[Opening Extracted information section]

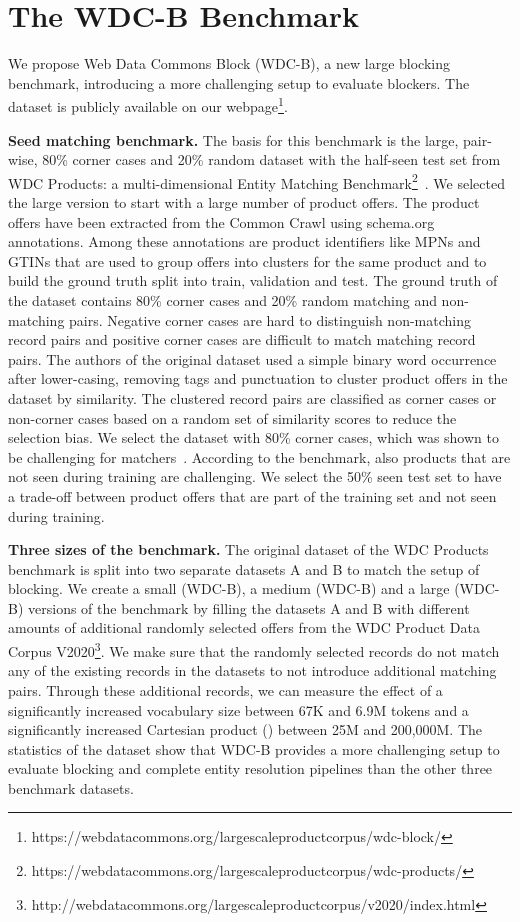 \documentclass[sigconf,nonacm]{acmart}
\begin{document}
\section{The WDC-B Benchmark}
\label{sec:wdc_b}
We propose Web Data Commons Block (WDC-B), a new large blocking benchmark, introducing a more challenging setup to evaluate blockers. 
The dataset is publicly available on our webpage\footnote{https://webdatacommons.org/largescaleproductcorpus/wdc-block/}.



\vspace{.1cm}\noindent\textbf{Seed matching benchmark.}
The basis for this benchmark is the large, pair-wise, 80\% corner cases and 20\% random dataset with the half-seen test set from WDC Products: a multi-dimensional Entity Matching Benchmark\footnote{https://webdatacommons.org/largescaleproductcorpus/wdc-products/}~\cite{peeters_wdc_2023}.
We selected the large version to start with a large number of product offers.
The product offers have been extracted from the Common Crawl using schema.org annotations. Among these annotations are product identifiers like MPNs and GTINs that are used to group offers into clusters for the same product and to build the ground truth split into train, validation and test.
The ground truth of the dataset contains 80\% corner cases and 20\% random matching and non-matching pairs.
Negative corner cases are hard to distinguish non-matching record pairs and positive corner cases are difficult to match matching record pairs.
The authors of the original dataset used a simple binary word occurrence after lower-casing, removing tags and punctuation to cluster product offers in the dataset by similarity.
The clustered record pairs are classified as corner cases or non-corner cases based on a random set of similarity scores to reduce the selection bias.
We select the dataset with 80\% corner cases, which was shown to be challenging for matchers~\cite{peeters_wdc_2023}.
According to the benchmark, also products that are not seen during training are challenging.
We select the 50\% seen test set to have a trade-off between product offers that are part of the training set and not seen during training.

\vspace{.1cm}\noindent\textbf{Three sizes of the benchmark.}
The original dataset of the WDC Products benchmark is split into two separate datasets A and B to match the setup of blocking.
We create a small (WDC-B), a medium (WDC-B) and a large (WDC-B) versions of the benchmark by filling the datasets A and B with different amounts of additional randomly selected offers from the WDC Product Data Corpus V2020\footnote{http://webdatacommons.org/largescaleproductcorpus/v2020/index.html}.
We make sure that the randomly selected records do not match any of the existing records in the datasets to not introduce additional matching pairs.
Through these additional records, we can measure the effect of a significantly increased vocabulary size between 67K and 6.9M tokens and a significantly increased Cartesian product () between 25M and 200,000M.
The statistics of the dataset show that WDC-B provides a more challenging setup to evaluate blocking and complete entity resolution pipelines than the other three benchmark datasets.
\end{document}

[Closing Extracted information section]

Retype all of the listing above exactly, but keep its pictures out.

 \documentclass[sigconf,nonacm]{acmart}
\begin{document}
\section{The WDC-B Benchmark}
\label{sec:wdc_b}
We propose Web Data Commons Block (WDC-B), a new large blocking benchmark, introducing a more challenging setup to evaluate blockers. 
The dataset is publicly available on our webpage\footnote{https://webdatacommons.org/largescaleproductcorpus/wdc-block/}.



\vspace{.1cm}\noindent\textbf{Seed matching benchmark.}
The basis for this benchmark is the large, pair-wise, 80\% corner cases and 20\% random dataset with the half-seen test set from WDC Products: a multi-dimensional Entity Matching Benchmark\footnote{https://webdatacommons.org/largescaleproductcorpus/wdc-products/}~\cite{peeters_wdc_2023}.
We selected the large version to start with a large number of product offers.
The product offers have been extracted from the Common Crawl using schema.org annotations. Among these annotations are product identifiers like MPNs and GTINs that are used to group offers into clusters for the same product and to build the ground truth split into train, validation and test.
The ground truth of the dataset contains 80\% corner cases and 20\% random matching and non-matching pairs.
Negative corner cases are hard to distinguish non-matching record pairs and positive corner cases are difficult to match matching record pairs.
The authors of the original dataset used a simple binary word occurrence after lower-casing, removing tags and punctuation to cluster product offers in the dataset by similarity.
The clustered record pairs are classified as corner cases or non-corner cases based on a random set of similarity scores to reduce the selection bias.
We select the dataset with 80\% corner cases, which was shown to be challenging for matchers~\cite{peeters_wdc_2023}.
According to the benchmark, also products that are not seen during training are challenging.
We select the 50\% seen test set to have a trade-off between product offers that are part of the training set and not seen during training.

\vspace{.1cm}\noindent\textbf{Three sizes of the benchmark.}
The original dataset of the WDC Products benchmark is split into two separate datasets A and B to match the setup of blocking.
We create a small (WDC-B), a medium (WDC-B) and a large (WDC-B) versions of the benchmark by filling the datasets A and B with different amounts of additional randomly selected offers from the WDC Product Data Corpus V2020\footnote{http://webdatacommons.org/largescaleproductcorpus/v2020/index.html}.
We make sure that the randomly selected records do not match any of the existing records in the datasets to not introduce additional matching pairs.
Through these additional records, we can measure the effect of a significantly increased vocabulary size between 67K and 6.9M tokens and a significantly increased Cartesian product () between 25M and 200,000M.
The statistics of the dataset show that WDC-B provides a more challenging setup to evaluate blocking and complete entity resolution pipelines than the other three benchmark datasets.
\end{document}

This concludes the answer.